What to produce: Please give back only the lines below from the one containing "Geopandas combines the" to the one containing "Rasterio is the", each repeated word for word, both ends included.
==============================
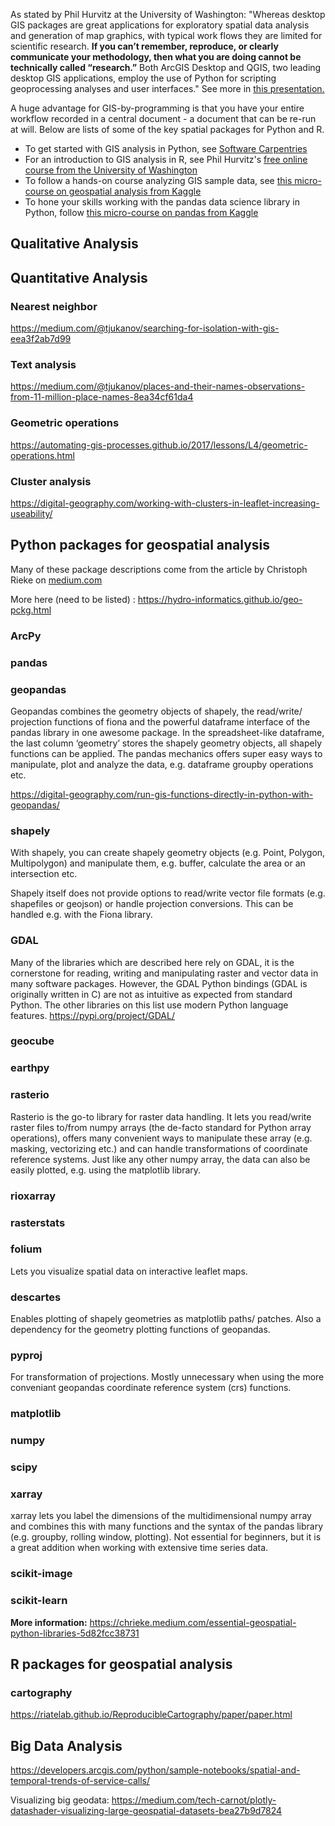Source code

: As stated by Phil Hurvitz at the University of Washington: "Whereas desktop GIS packages are great applications for exploratory spatial data analysis and generation of map graphics, with typical work flows they are limited for scientific research. **If you can’t remember, reproduce, or clearly communicate your methodology, then what you are doing cannot be technically called “research.”** Both ArcGIS Desktop and QGIS, two leading desktop GIS applications, employ the use of Python for scripting geoprocessing analyses and user interfaces." See more in [this presentation.](http://staff.washington.edu/phurvitz/r_gis/images/reproducible_gis_csde_20200212a.pptm)

A huge advantage for GIS-by-programming is that you have your entire workflow recorded in a central document - a document that can be re-run at will. Below are lists of some of the key spatial packages for Python and R. 

* To get started with GIS analysis in Python, see [Software Carpentries](https://carpentries-incubator.github.io/geospatial-python/04-geo-landscape/index.html)
* For an introduction to GIS analysis in R, see Phil Hurvitz's [free online course from the University of Washington](http://staff.washington.edu/phurvitz/r_gis/)
* To follow a hands-on course analyzing GIS sample data, see [this micro-course on geospatial analysis from Kaggle](https://www.kaggle.com/alexisbcook/geospatial-learn-course-data/notebooks)
* To hone your skills working with the pandas data science library in Python, follow [this micro-course on pandas from Kaggle](https://www.kaggle.com/learn/pandas)

## Qualitative Analysis

## Quantitative Analysis

### Nearest neighbor
https://medium.com/@tjukanov/searching-for-isolation-with-gis-eea3f2ab7d99

### Text analysis
https://medium.com/@tjukanov/places-and-their-names-observations-from-11-million-place-names-8ea34cf61da4

### Geometric operations
https://automating-gis-processes.github.io/2017/lessons/L4/geometric-operations.html

### Cluster analysis

https://digital-geography.com/working-with-clusters-in-leaflet-increasing-useability/

## Python packages for geospatial analysis
Many of these package descriptions come from the article by Christoph Rieke on [medium.com](https://chrieke.medium.com/essential-geospatial-python-libraries-5d82fcc38731)

More here (need to be listed) : https://hydro-informatics.github.io/geo-pckg.html

### ArcPy
### pandas
### geopandas
Geopandas combines the geometry objects of shapely, the read/write/ projection functions of fiona and the powerful dataframe interface of the pandas library in one awesome package. In the spreadsheet-like dataframe, the last column ‘geometry’ stores the shapely geometry objects, all shapely functions can be applied. The pandas mechanics offers super easy ways to manipulate, plot and analyze the data, e.g. dataframe groupby operations etc.

https://digital-geography.com/run-gis-functions-directly-in-python-with-geopandas/

### shapely
With shapely, you can create shapely geometry objects (e.g. Point, Polygon, Multipolygon) and manipulate them, e.g. buffer, calculate the area or an intersection etc. 

Shapely itself does not provide options to read/write vector file formats (e.g. shapefiles or geojson) or handle projection conversions. This can be handled e.g. with the Fiona library. 

### GDAL
Many of the libraries which are described here rely on GDAL, it is the cornerstone for reading, writing and manipulating raster and vector data in many software packages. However, the GDAL Python bindings (GDAL is originally written in C) are not as intuitive as expected from standard Python. The other libraries on this list use modern Python language features.
https://pypi.org/project/GDAL/

### geocube

### earthpy

### rasterio
Rasterio is the go-to library for raster data handling. It lets you read/write raster files to/from numpy arrays (the de-facto standard for Python array operations), offers many convenient ways to manipulate these array (e.g. masking, vectorizing etc.) and can handle transformations of coordinate
reference systems. Just like any other numpy array, the data can also be easily plotted, e.g. using the matplotlib library.

### rioxarray
### rasterstats
### folium 
Lets you visualize spatial data on interactive leaflet maps.

### descartes
Enables plotting of shapely geometries as matplotlib paths/ patches. Also a dependency for the geometry plotting functions of geopandas.

### pyproj
For transformation of projections. Mostly unnecessary when using the more conveniant geopandas coordinate reference system (crs) functions.

### matplotlib
### numpy
### scipy
### xarray 
xarray lets you label the dimensions of the multidimensional numpy array and combines this with many functions and the syntax of the pandas library (e.g. groupby, rolling window, plotting). Not essential for beginners, but it is a great addition when working with extensive time series data.

### scikit-image
### scikit-learn

**More information:** https://chrieke.medium.com/essential-geospatial-python-libraries-5d82fcc38731

## R packages for geospatial analysis

### cartography
https://riatelab.github.io/ReproducibleCartography/paper/paper.html

## Big Data Analysis

https://developers.arcgis.com/python/sample-notebooks/spatial-and-temporal-trends-of-service-calls/

Visualizing big geodata: https://medium.com/tech-carnot/plotly-datashader-visualizing-large-geospatial-datasets-bea27b9d7824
==============================
Answer space:
Geopandas combines the geometry objects of shapely, the read/write/ projection functions of fiona and the powerful dataframe interface of the pandas library in one awesome package. In the spreadsheet-like dataframe, the last column ‘geometry’ stores the shapely geometry objects, all shapely functions can be applied. The pandas mechanics offers super easy ways to manipulate, plot and analyze the data, e.g. dataframe groupby operations etc.

https://digital-geography.com/run-gis-functions-directly-in-python-with-geopandas/

### shapely
With shapely, you can create shapely geometry objects (e.g. Point, Polygon, Multipolygon) and manipulate them, e.g. buffer, calculate the area or an intersection etc. 

Shapely itself does not provide options to read/write vector file formats (e.g. shapefiles or geojson) or handle projection conversions. This can be handled e.g. with the Fiona library. 

### GDAL
Many of the libraries which are described here rely on GDAL, it is the cornerstone for reading, writing and manipulating raster and vector data in many software packages. However, the GDAL Python bindings (GDAL is originally written in C) are not as intuitive as expected from standard Python. The other libraries on this list use modern Python language features.
https://pypi.org/project/GDAL/

### geocube

### earthpy

### rasterio
Rasterio is the go-to library for raster data handling. It lets you read/write raster files to/from numpy arrays (the de-facto standard for Python array operations), offers many convenient ways to manipulate these array (e.g. masking, vectorizing etc.) and can handle transformations of coordinate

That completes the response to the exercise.